Integración: avance y escollos
Los presidentes de Nicaragua y Honduras, con el apoyo de su colega de El Salvador, dieron el martes de esta semana un importante paso en la ruta de la integración centroamericana, al dejar libre, en términos generales, el paso de pasajeros y mercancías por la frontera entre ambos países.
Por otra parte, cuatros días antes los ministros de Relaciones Exteriores de los países miembros del Sistema de Integración Centroamericana (SICA) dieron a conocer en Tegucigalpa, capital de Honduras, que en junio próximo estará listo el proyecto de pasaporte único en Centroamérica, otro paso significativo para el desarrollo del proceso integracionista.
En realidad, la unión de los pequeños países de Centroamérica es indispensable para que puedan competir apropiadamente en el mercado mundial y para merecer el respeto —no la compasión— de la comunidad internacional. De esto ha habido conciencia desde que los países centroamericanos accedieron a la vida política independiente, en 1821, y por eso fue que en 1824 se constituyó la República Federal Centroamericana.
Sin embargo, las incompetencias gubernamentales, las desmesuradas ambiciones de los líderes políticos y el predominio de las pasiones por encima de las razones, condujeron a la división e inclusive al enfrentamiento entre estas naciones que son hermanas por su origen y su desarrollo histórico.
Los especialistas en integración centroamericana hablan a menudo de las claras ventajas que ésta representa para los pueblos del área, entre las cuales mencionan la participación en bloque —que por lo tanto sería más provechosa— en la economía y el mercado internacional; la elaboración y aplicación de una política exterior coordinada tanto en las relaciones bilaterales como en la intervención en los organismos multilaterales; la ampliación del mercado de consumo para los productos nacionales; la reducción de las migraciones que ya sobrepasan en una gran medida la capacidad laboral y social de los países receptores de recursos humanos; la ejecución de planes de acción multilateral que beneficien a cada país y a sus vecinos inmediatos, y disminuyan hasta superar las distorsiones económicas y sociales; la consolidación de los procesos democráticos en cada uno y en todos los estados centroamericanos; la consecución y enriquecimiento de la identidad cultural centroamericana; la construcción de sociedades más solidarias, más seguras y más protegidas estratégicamente ante los embates de las nuevas grandes amenazas, que representan ante todo el narcotráfico y el terrorismo internacional.
Ahora bien, al mismo tiempo que es digna de ser celebrada la sintonía de esfuerzos positivos de la mayoría de los presidentes del área a favor de la integración centroamericana, también hay que lamentar la discordante actitud del Presidente de Costa Rica, don Abel Pacheco, quien precisamente cuando sus colegas del norte eliminan barreras fronterizas que separan a sus pueblos, y cuando se anuncia también el establecimiento del pasaporte único centroamericano, él, el presidente Pacheco, viene a replantear la exigencia de soberanía costarricense sobre el río San Juan que es legalmente insostenible y políticamente provocativa .
“Aunque Costa Rica y Nicaragua han declarado una tregua en la que no abordarán el tema del fronterizo río San Juan, el presidente costarricense Abel Pacheco aseguró hoy que cuando llegue el momento su país ‘mantendrá su soberanía’. ‘Nos mueve un sentimiento fraternal por Centroamérica, lo hemos demostrado, pero sentimiento fraternal no implica en ningún momento ceder aspectos de nuestra soberanía’, declaró Pacheco en su habitual rueda de prensa semanal en Casa Presidencial”, informó el martes de esta semana el diario La Nación, de San José de Costa Rica.
¿Cuál río fronterizo? ¿Cuál soberanía?
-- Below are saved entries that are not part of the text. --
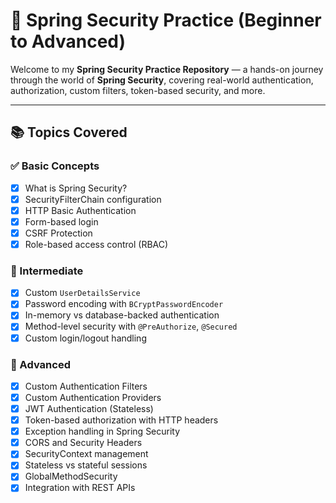 # 🔐 Spring Security Practice (Beginner to Advanced)

Welcome to my **Spring Security Practice Repository** — a hands-on journey through the world of **Spring Security**, covering real-world authentication, authorization, custom filters, token-based security, and more.

---

## 📚 Topics Covered

### ✅ Basic Concepts
- [x] What is Spring Security?
- [x] SecurityFilterChain configuration
- [x] HTTP Basic Authentication
- [x] Form-based login
- [x] CSRF Protection
- [x] Role-based access control (RBAC)

### 🔐 Intermediate
- [x] Custom `UserDetailsService`
- [x] Password encoding with `BCryptPasswordEncoder`
- [x] In-memory vs database-backed authentication
- [x] Method-level security with `@PreAuthorize`, `@Secured`
- [x] Custom login/logout handling

### 🔄 Advanced
- [x] Custom Authentication Filters
- [x] Custom Authentication Providers
- [x] JWT Authentication (Stateless)
- [x] Token-based authorization with HTTP headers
- [x] Exception handling in Spring Security
- [x] CORS and Security Headers
- [x] SecurityContext management
- [x] Stateless vs stateful sessions
- [x] GlobalMethodSecurity
- [x] Integration with REST APIs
El presidente Abel Pacheco sabe muy bien que el San Juan no es un río fronterizo y que su país no tiene soberanía sobre el mismo, sólo derechos de navegación “con objetos de comercio” y de ninguna manera con armas de ninguna clase.
Quizás algún día, en el futuro, no se hablará del nicaragüense sino del centroamericana río San Juan. Pero eso será cuando se logre consumar la integración centroamericana, en cuyos esfuerzos ni siquiera participa actualmente Costa Rica, por su propia voluntad.